Terobosan Alokasi Dana Desa


Pemerintah Desa Banyuroto kemudian mengajukan kembali bantuan ke Dinas ESDM Jawa Tengah dan Dinas Peternakan dan Perikanan Kabupaten Magelang.


"Paling cepat itu 2021. Desa bekerja sama dengan Yayasan Rumah Energi. Kami ada anggaran dari Dana Desa dengan plot untuk kegiatan pemberdayaan energi," kata Kepala Desa Bayuroto, Yanto.


Yanto membuat terobosan membiayai pembuatan digester secara patungan sehingga tidak membebani warga maupun pemerintah. Pembuatan satu unit digester ukuran enam kubik, ditanggung bersama desa sebesar Rp5 juta, Yayasan Rumah Energi Rp3 juta, dan kekurangan untuk biaya tukang dipenuhi oleh warga penerima.


"Dana Desa bisa kami gunakan untuk pemberdayaan energi. Kami alokasikan anggaran untuk pembuatan biogas di masyarakat. Agar masyarakat punya rasa hadarbeni atau rasa memiliki," terang Yanto.


Program pembuatan digester biogas secara patungan terus berkembang hingga saat ini. Dari semula hanya ada delapan unit digester di 2019, saat ini terdapat 57 unit digester yang tersebar di semua dusun.  


Banyuroto juga memiliki dua unit digester ukuran 20 kubik yang dipakai untuk sistem kandang komunal. Biogas yang dihasilkan cukup untuk memenuhi kebutuhan dapur lima sampai enam kepala keluarga.


Menuju 100 Digester Biogas


"Kami menargetkan sampai 2027 paling tidak ada 100 unit digester. Entah nanti memohon bantuan dari dinas, menggunakan dana desa atau bantuan dari pemerintah pusat," harapnya.


Target itu tidak berlebihan, mengingat warga Banyuroto rata-rata memelihara sapi. Sebelum ada wabah penyakit mulut dan kuku, jumlah ternak sapi diperkirakan mencapai 1.000 ekor.


Berkurangnya jumlah sapi akibat penyakit mulut dan kuku dipastikan tidak akan mengganggu program biogas di Banyuroto. 


"Pengurangan jumlah sapi akibat penyakit mulut dan kuku paling hanya 10 persen.

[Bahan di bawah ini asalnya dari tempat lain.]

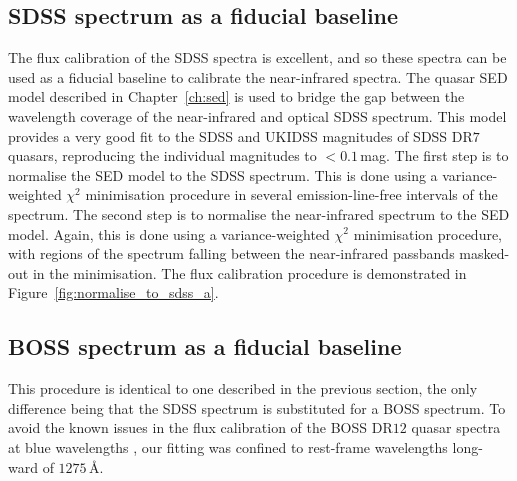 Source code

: \subsection{SDSS spectrum as a fiducial baseline}

The flux calibration of the SDSS spectra is excellent, and so these spectra can be used as a fiducial baseline to calibrate the near-infrared spectra. 
The quasar SED model described in Chapter~\ref{ch:sed} is used to bridge the gap between the wavelength coverage of the near-infrared and optical SDSS spectrum.
This model provides a very good fit to the SDSS and UKIDSS magnitudes of SDSS DR$7$ quasars, reproducing the individual magnitudes to $<0.1$\,mag.
The first step is to normalise the SED model to the SDSS spectrum. 
This is done using a variance-weighted $\chi^2$ minimisation procedure in several emission-line-free intervals of the spectrum.   
The second step is to normalise the near-infrared spectrum to the SED model. 
Again, this is done using a variance-weighted $\chi^2$ minimisation procedure, with regions of the spectrum falling between the near-infrared passbands masked-out in the minimisation. 
The flux calibration procedure is demonstrated in Figure~\ref{fig:normalise_to_sdss_a}. 

\subsection{BOSS spectrum as a fiducial baseline}

This procedure is identical to one described in the previous section, the only difference being that the SDSS spectrum is substituted for a BOSS spectrum. 
To avoid the known issues in the flux calibration of the BOSS DR$12$ quasar spectra at blue wavelengths \citep{lee13}, our fitting was confined to rest-frame wavelengths long-ward of $1275$\,\AA.


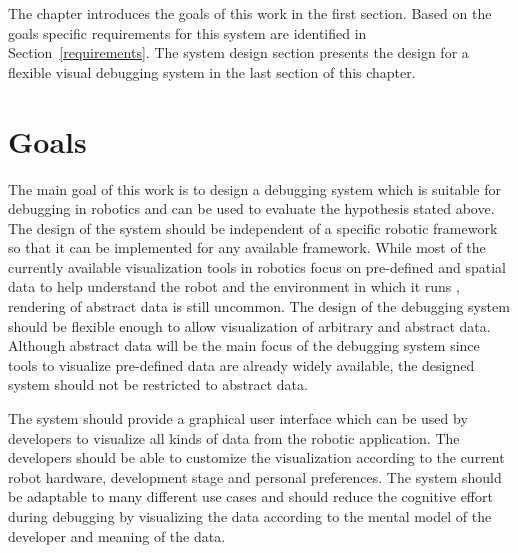 The chapter introduces the goals of this work in the first section. Based on the goals specific requirements for this system are identified in Section~\ref{requirements}. The system design section presents the design for a flexible visual debugging system in the last section of this chapter.






\section{Goals}
The main goal of this work is to design a debugging system which is suitable for debugging in robotics and can be used to evaluate the hypothesis stated above. The design of the system should be independent of a specific robotic framework so that it can be implemented for any available framework.
While most of the currently available visualization tools in robotics focus on pre-defined and spatial data to help understand the robot and the environment in which it runs \cite{Collett2010, Quigley2009}, rendering of abstract data is still uncommon. The design of the debugging system should be flexible enough to allow visualization of arbitrary and abstract data. Although abstract data will be the main focus of the debugging system since tools to visualize pre-defined data are already widely available, the designed system should not be restricted to abstract data.

The system should provide a graphical user interface which can be used by developers to visualize all kinds of data from the robotic application. The developers should be able to customize the visualization according to the current robot hardware, development stage and personal preferences. The system should be adaptable to many different use cases and should reduce the cognitive effort during debugging by visualizing the data according to the mental model of the developer and meaning of the data.

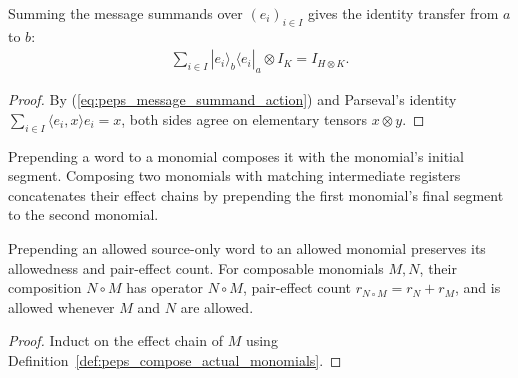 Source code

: \begin{lemma}
    \label{thm:peps_exact_message_identity}
    \leanok
    Summing the message summands over $(e_i)_{i\in I}$ gives the identity
    transfer from $a$ to $b$:
    \begin{align}
        \sum_{i\in I} |e_i\rangle_b\langle e_i|_a\otimes I_K
        =I_{H\otimes K}.
        \label{eq:peps_exact_message_identity}
    \end{align}
\end{lemma}
\begin{proof}
    \leanok
    By (\ref{eq:peps_message_summand_action}) and Parseval's identity
    $\sum_{i\in I}\langle e_i,x\rangle e_i=x$, both sides agree on elementary
    tensors $x\otimes y$.
\end{proof}

\begin{definition}
    \label{def:peps_compose_actual_monomials}
    \leanok
    Prepending a word to a monomial composes it with the monomial's initial
    segment. Composing two monomials with matching intermediate registers
    concatenates their effect chains by prepending the first monomial's final
    segment to the second monomial.
\end{definition}

\begin{lemma}
    \label{thm:peps_compose_actual_monomials}
    \leanok
    Prepending an allowed source-only word to an allowed monomial preserves its
    allowedness and pair-effect count. For composable monomials $M,N$, their
    composition $N\circ M$ has operator $N\circ M$, pair-effect count
    $r_{N\circ M}=r_N+r_M$, and is allowed whenever $M$ and $N$ are allowed.
\end{lemma}
\begin{proof}
    \leanok
    Induct on the effect chain of $M$ using
    Definition~\ref{def:peps_compose_actual_monomials}.
\end{proof}

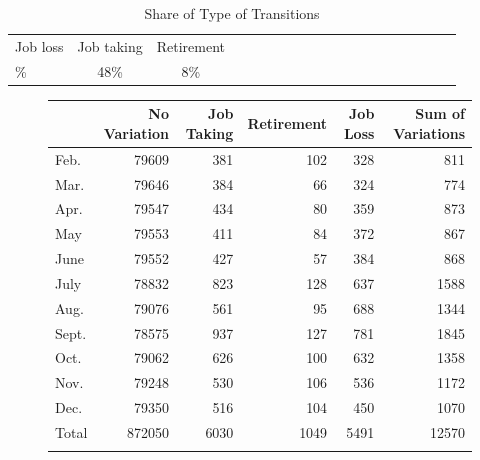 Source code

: \begin{table}
\caption{Share of Type of Transitions}%
\label{table}
\centering
\begin{tabular}
[c]{lcccccccccccccccccc}%
\toprule \addlinespace[5pt] Job loss & Job taking & Retirement 
 \\
\cmidrule(r){1-3} \addlinespace[5pt] 44\% & 48\% & 8\%  \\
\bottomrule
\end{tabular}
\end{table}

\begin{figure}
\par
\begin{center}%
\begin{tabular}
[c]{lrrrrr}%
\toprule {} & No Variation & Job Taking & Retirement & Job Loss & Sum of
Variations\\
\midrule Feb. & 79609 & 381 & 102 & 328 & 811\\
Mar. & 79646 & 384 & 66 & 324 & 774\\
Apr. & 79547 & 434 & 80 & 359 & 873\\
May & 79553 & 411 & 84 & 372 & 867\\
June & 79552 & 427 & 57 & 384 & 868\\
July & 78832 & 823 & 128 & 637 & 1588\\
Aug. & 79076 & 561 & 95 & 688 & 1344\\
Sept. & 78575 & 937 & 127 & 781 & 1845\\
Oct. & 79062 & 626 & 100 & 632 & 1358\\
Nov. & 79248 & 530 & 106 & 536 & 1172\\
Dec. & 79350 & 516 & 104 & 450 & 1070\\
Total & 872050 & 6030 & 1049 & 5491 & 12570\\
\bottomrule &  &  &  &  &
\end{tabular}
\end{center}
\end{figure}

%


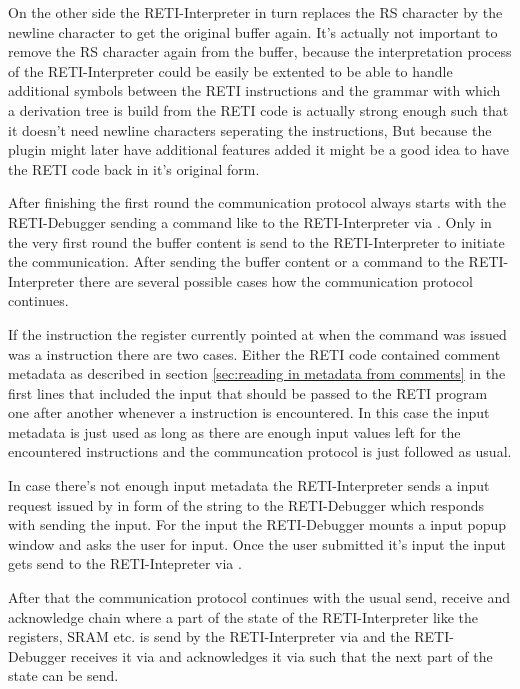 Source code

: \documentclass{report}
\begin{document}
On the other side the RETI-Interpreter in turn replaces the RS character  by the newline character  to get the original buffer again. It's actually not important to remove the RS character again from the buffer, because the interpretation process of the RETI-Interpreter could be easily be extented to be able to handle additional symbols between the RETI instructions and the grammar with which a derivation tree is build from the RETI code is actually strong enough such that it doesn't need newline characters  seperating the instructions, But because the plugin might later have additional features added it might be a good idea to have the RETI code back in it's original form.

After finishing the first round the communication protocol always starts with the RETI-Debugger sending a command like  to the RETI-Interpreter via . Only in the very first round the buffer content is send to the RETI-Interpreter to initiate the communication. After sending the buffer content or a command to the RETI-Interpreter there are several possible cases how the communication protocol continues.

If the instruction the  register currently pointed at when the  command was issued was a  instruction there are two cases. Either the RETI code contained \alert{comment metadata} as described in section \ref{sec:reading in metadata from comments} in the first lines that included the input that should be passed to the RETI program one after another whenever a  instruction is encountered. In this case the input metadata is just used as long as there are enough input values left for the encountered  instructions and the communcation protocol is just followed as usual.

In case there's not enough input metadata the RETI-Interpreter sends a input request issued by  in form of the string  to the RETI-Debugger which responds with sending the input. For the input the RETI-Debugger mounts a input popup window and asks the user for input. Once the user submitted it's input the input gets send to the RETI-Intepreter via .

After that the communication protocol continues with the usual send, receive and acknowledge chain where a part of the state of the RETI-Interpreter like the registers, SRAM etc. is send by the RETI-Interpreter via  and the RETI-Debugger receives it via  and acknowledges it via  such that the next part of the state can be send. 
\end{document}
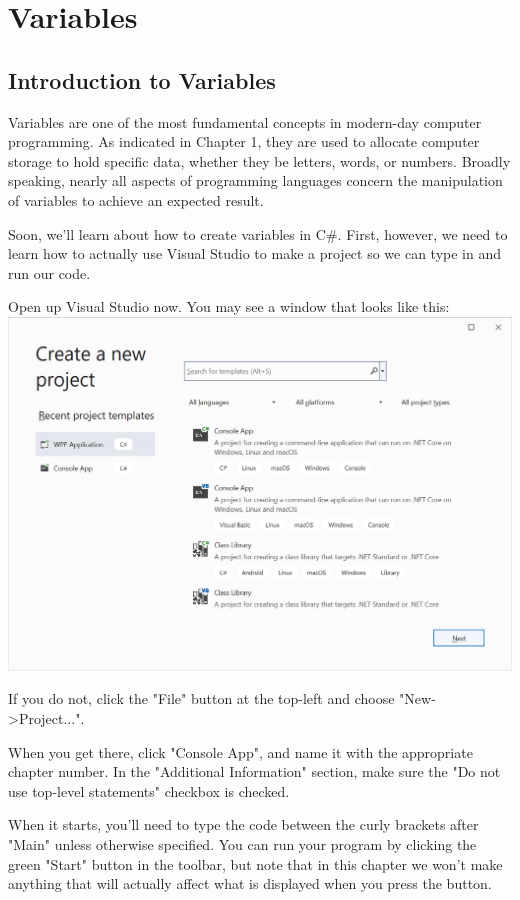 \documentclass[oneside, openany] {book}
\begin{document}
\chapter{Variables}
\minitoc
\textbf{}
\section{Introduction to Variables}
Variables are one of the most fundamental concepts in modern-day computer programming. As indicated in Chapter 1, they are used to allocate computer storage to hold specific data, whether they be letters, words, or numbers. Broadly speaking, nearly all aspects of programming languages concern the manipulation of variables to achieve an expected result.

Soon, we'll learn about how to create variables in C\#. First, however, we need to learn how to actually use Visual Studio to make a project so we can type in and run our code.

Open up Visual Studio now. You may see a window that looks like this:
\includegraphics[scale=0.5]{CreateProject}

If you do not, click the "File" button at the top-left and choose "New->Project...".

When you get there, click "Console App", and name it with the appropriate chapter number. In the "Additional Information" section, make sure the "Do not use top-level statements" checkbox is checked.

When it starts, you'll need to type the code between the curly brackets after "Main" unless otherwise specified. You can run your program by clicking the green "Start" button in the toolbar, but note that in this chapter we won't make anything that will actually affect what is displayed when you press the button.
\end{document}

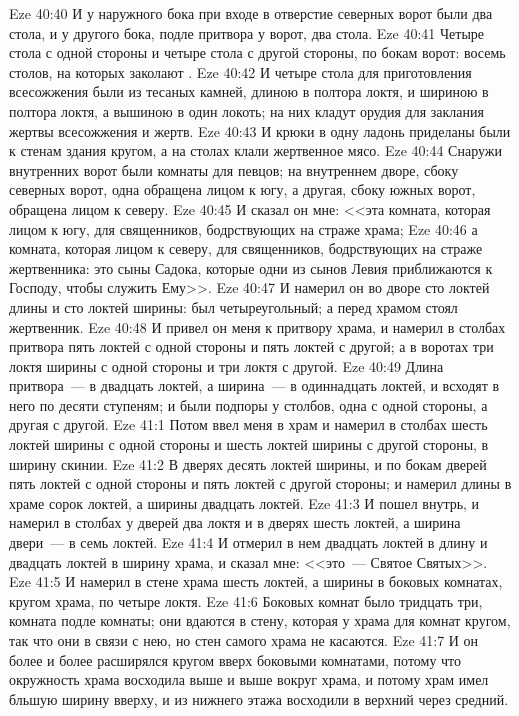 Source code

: \vs Eze 40:40 И у наружного бока при входе в отверстие северных ворот были два стола, и у другого бока, подле притвора у ворот, два стола.
\vs Eze 40:41 Четыре стола с одной стороны и четыре стола с другой стороны, по бокам ворот:  восемь столов, на которых заколают .
\vs Eze 40:42 И четыре стола для приготовления всесожжения были из тесаных камней, длиною в полтора локтя, и шириною в полтора локтя, а вышиною в один локоть; на них кладут орудия для заклания жертвы всесожжения и  жертв.
\vs Eze 40:43 И крюки в одну ладонь приделаны были к стенам здания кругом, а на столах клали жертвенное мясо.
\vs Eze 40:44 Снаружи внутренних ворот были комнаты для певцов; на внутреннем дворе, сбоку северных ворот, одна обращена лицом к югу, а другая, сбоку южных ворот, обращена лицом к северу.
\vs Eze 40:45 И сказал он мне: <<эта комната, которая лицом к югу, для священников, бодрствующих на страже храма;
\vs Eze 40:46 а комната, которая лицом к северу, для священников, бодрствующих на страже жертвенника: это сыны Садока, которые одни из сынов Левия приближаются к Господу, чтобы служить Ему>>.
\vs Eze 40:47 И намерил он во дворе сто локтей длины и сто локтей ширины:  был четыреугольный; а перед храмом стоял жертвенник.
\vs Eze 40:48 И привел он меня к притвору храма, и намерил в столбах притвора пять локтей с одной стороны и пять локтей с другой; а в воротах три локтя ширины с одной стороны и три локтя с другой.
\vs Eze 40:49 Длина притвора~--- в двадцать локтей, а ширина~--- в одиннадцать локтей, и всходят в него по десяти ступеням; и были подпоры у столбов, одна с одной стороны, а другая с другой.
\vs Eze 41:1 Потом ввел меня в храм и намерил в столбах шесть локтей ширины с одной стороны и шесть локтей ширины с другой стороны, в ширину скинии.
\vs Eze 41:2 В дверях десять локтей ширины, и по бокам дверей пять локтей с одной стороны и пять локтей с другой стороны; и намерил длины в храме сорок локтей, а ширины двадцать локтей.
\vs Eze 41:3 И пошел внутрь, и намерил в столбах у дверей два локтя и в дверях шесть локтей, а ширина двери~--- в семь локтей.
\vs Eze 41:4 И отмерил в нем двадцать локтей в длину и двадцать локтей в ширину храма, и сказал мне: <<это~--- Святое Святых>>.
\vs Eze 41:5 И намерил в стене храма шесть локтей, а ширины в боковых комнатах, кругом храма, по четыре локтя.
\vs Eze 41:6 Боковых комнат было тридцать три, комната подле комнаты; они вдаются в стену, которая у храма для комнат кругом, так что они в связи с нею, но стен самого храма не касаются.
\vs Eze 41:7 И он более и более расширялся кругом вверх боковыми комнатами, потому что окружность храма восходила выше и выше вокруг храма, и потому храм имел бльшую ширину вверху, и из нижнего этажа восходили в верхний через средний.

Masih aman untuk pengelolaan biogas," ujar Yanto.


Untuk mencapai target pembuatan 100 unit digester setidaknya dibutuhkan 200 ekor sapi. Dengan perkiraan satu unit digester biogas ukuran enam kubik, cukup mendapat kotoran dari dua ekor sapi.


"Katakan dari 1.000 ekor sapi ini kan masih jauh dari target (pembuatan digester biogas). Kita baru ada sekitar 50-an digester. Paling tidak kalau ada 1.000 sapi, harus ada sekitar 500-an digester," terangnya.


Upaya Desa Banyuroto menggerakkan penggunaan biogas, diganjar penghargaan Proklim Lestari dari Kementerian Lingkungan Hidup. Desa ini dianggap berhasil melakukan upaya pengendalian perubahan iklim.


Di Kabupaten Magelang terdapat 127 desa yang telah meraih predikat desa Proklim dengan kategori pratama, madya, utama, dan lestari. Jumlah itu mencakup separuh dari total 372 desa dan kelurahan di Magelang.